I love autumn in New England, so I’m a happy camper up here right now.  And yes, autumn presages a long winter, but I have found ways to enjoy that too.

One of the benefits of New England’s long winters is that you can wear boots six months of the year.  I’ve gained an affinity for black boots and wear them almost every day once the cold sets in.

In a decidedly un-Imelda Marcos-move though, I’ve not amassed a huge collection.

Instead I have a few favorite pairs that I keep in good order with a yearly visit or two to my buddy Oleg, the cobbler in Natick Center.

Oleg is a friendly gentleman with an old world Eastern European demeanor and a craftsman’s work ethic.  He never rushes you, is happy to chat and offers you Russian candies.

In addition to polishing each pair of my boots, Oleg has over time put on new soles, new heels and made other minor repairs.

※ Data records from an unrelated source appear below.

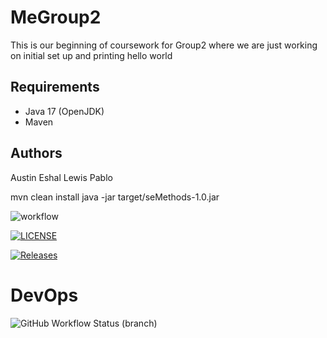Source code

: # MeGroup2

This is our beginning of coursework for Group2 where we are just working on initial set up and printing hello world

## Requirements

- Java 17 (OpenJDK)
- Maven

## Authors
Austin 
Eshal
Lewis
Pablo

mvn clean install
java -jar target/seMethods-1.0.jar

![workflow](https://github.com/EshalImran27/Group_2Devops/actions/workflows/main.yml/badge.svg)

[![LICENSE](https://img.shields.io/github/license/EshalImran27/Group_2Devops.svg?style=flat-square)](https://github.com/EshalImran27/Group_2Devops/blob/master/LICENSE)

[![Releases](https://img.shields.io/github/release/EshalImran27/Group_2Devops/all.svg?style=flat-square)](https://github.com/EshalImran27/Group_2Devops/releases)

# DevOps
![GitHub Workflow Status (branch)](https://img.shields.io/github/actions/workflow/status/EshalImran27/Group_2Devops/main.yml?branch=develop?style=flat-square)

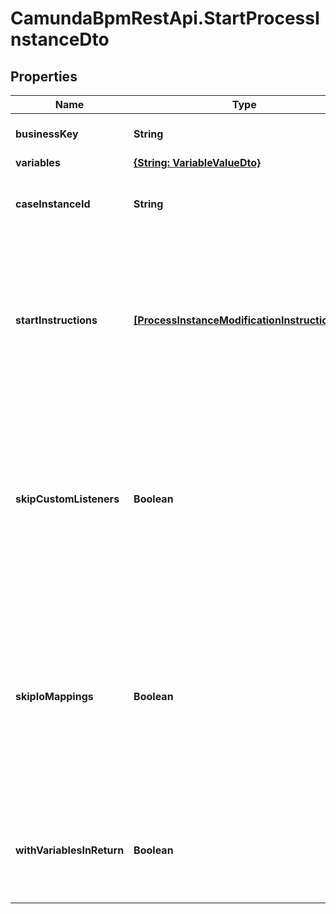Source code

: # CamundaBpmRestApi.StartProcessInstanceDto

## Properties

Name | Type | Description | Notes
------------ | ------------- | ------------- | -------------
**businessKey** | **String** | The business key of the process instance. | [optional] 
**variables** | [**{String: VariableValueDto}**](VariableValueDto.md) |  | [optional] 
**caseInstanceId** | **String** | The case instance id the process instance is to be initialized with. | [optional] 
**startInstructions** | [**[ProcessInstanceModificationInstructionDto]**](ProcessInstanceModificationInstructionDto.md) | **Optional**. A JSON array of instructions that specify which activities to start the process instance at. If this property is omitted, the process instance starts at its default blank start event. | [optional] 
**skipCustomListeners** | **Boolean** | Skip execution listener invocation for activities that are started or ended as part of this request. **Note**: This option is currently only respected when start instructions are submitted via the &#x60;startInstructions&#x60; property. | [optional] 
**skipIoMappings** | **Boolean** | Skip execution of [input/output variable mappings](https://docs.camunda.org/manual/7.13/user-guide/process-engine/variables/#input-output-variable-mapping) for activities that are started or ended as part of this request. **Note**: This option is currently only respected when start instructions are submitted via the &#x60;startInstructions&#x60; property. | [optional] 
**withVariablesInReturn** | **Boolean** | Indicates if the variables, which was used by the process instance during execution, should be returned. Default value: &#x60;false&#x60; | [optional] 


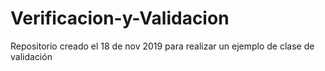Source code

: # Verificacion-y-Validacion
Repositorio creado el 18 de nov 2019 para realizar un ejemplo de clase de validación 
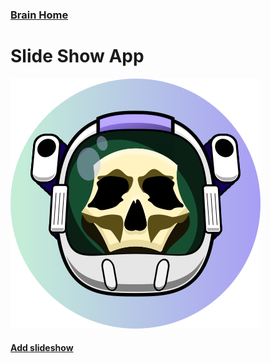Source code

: ### [Brain Home](index.php)

# Slide Show App
![Slides](supernautSmall.png)
#### [Add slideshow](slides.php?action=add)
#
#

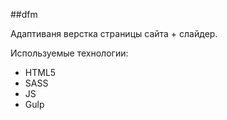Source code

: ##dfm

Адаптиваня верстка страницы сайта + слайдер.

Используемые технологии:
* HTML5
* SASS
* JS
* Gulp

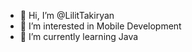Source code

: - 👋 Hi, I’m @LilitTakiryan
- 👀 I’m interested in Mobile Development
- 🌱 I’m currently learning Java


<!---
LilitTakiryan/LilitTakiryan is a ✨ special ✨ repository because its `README.md` (this file) appears on your GitHub profile.
You can click the Preview link to take a look at your changes.
--->
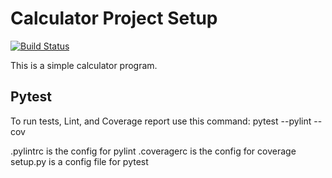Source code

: # Calculator Project Setup
[![Build Status](https://app.travis-ci.com/sagedemage/calc2.svg?branch=main)](https://app.travis-ci.com/sagedemage/calc2.svg?branch=main)

This is a simple calculator program.

## Pytest
To run tests, Lint, and Coverage report use this command:
pytest  --pylint --cov

.pylintrc is the config for pylint
.coveragerc is the config for coverage
setup.py is a config file for pytest
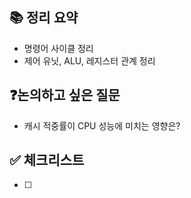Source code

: ## 📚 정리 요약
- 명령어 사이클 정리
- 제어 유닛, ALU, 레지스터 관계 정리

## ❓논의하고 싶은 질문
- 캐시 적중률이 CPU 성능에 미치는 영향은?

## ✅ 체크리스트
- [ ]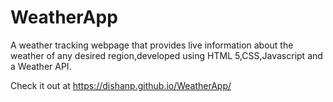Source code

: # WeatherApp
A weather tracking webpage that provides live information about the weather of any desired region,developed using HTML 5,CSS,Javascript and a Weather API.

Check it out at https://dishanp.github.io/WeatherApp/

I went to collect my freshly polished and refurbished black boots from Oleg in early September.  After presenting his work on each pair, Oleg showed me a pair of ice skates and told me a story.

The coach of the Babson College skating team had brought a pair of expensive ice skates to Oleg.  He explained that to keep skates on, skaters have to tie the laces tightly.  The tight laces hurt skaters’ feet and the hooks often break from the pressure. 

Could Oleg do something to reduce the pressure on skaters’ feet and on the hooks so that they would not break so often?

diagram of a skate for brand storytelling and content marketing example

Image source: https://kprewitt.weebly.com

Oleg had engineered a solution by sewing additional panels of leather on the inside of the boot so that they bridged more of the gap between the hooks and the tongue of the boot.  The panels functioned like permanent inserts and extended the boot further around the skater’s ankle, distributing the lace pressure across more surface area of leather.

If you hadn’t seen the skates before, you would not know that the panels were later additions.  They looked that good.  His system relieved the pressure to the skaters’ feet, provided more ankle support and extended the life of the hooks.

The Babson Coach was thrilled.  He referred his wife, who brought her skates to Oleg.  She too was thrilled with his work.  She has since referred a steady stream of skaters to Oleg.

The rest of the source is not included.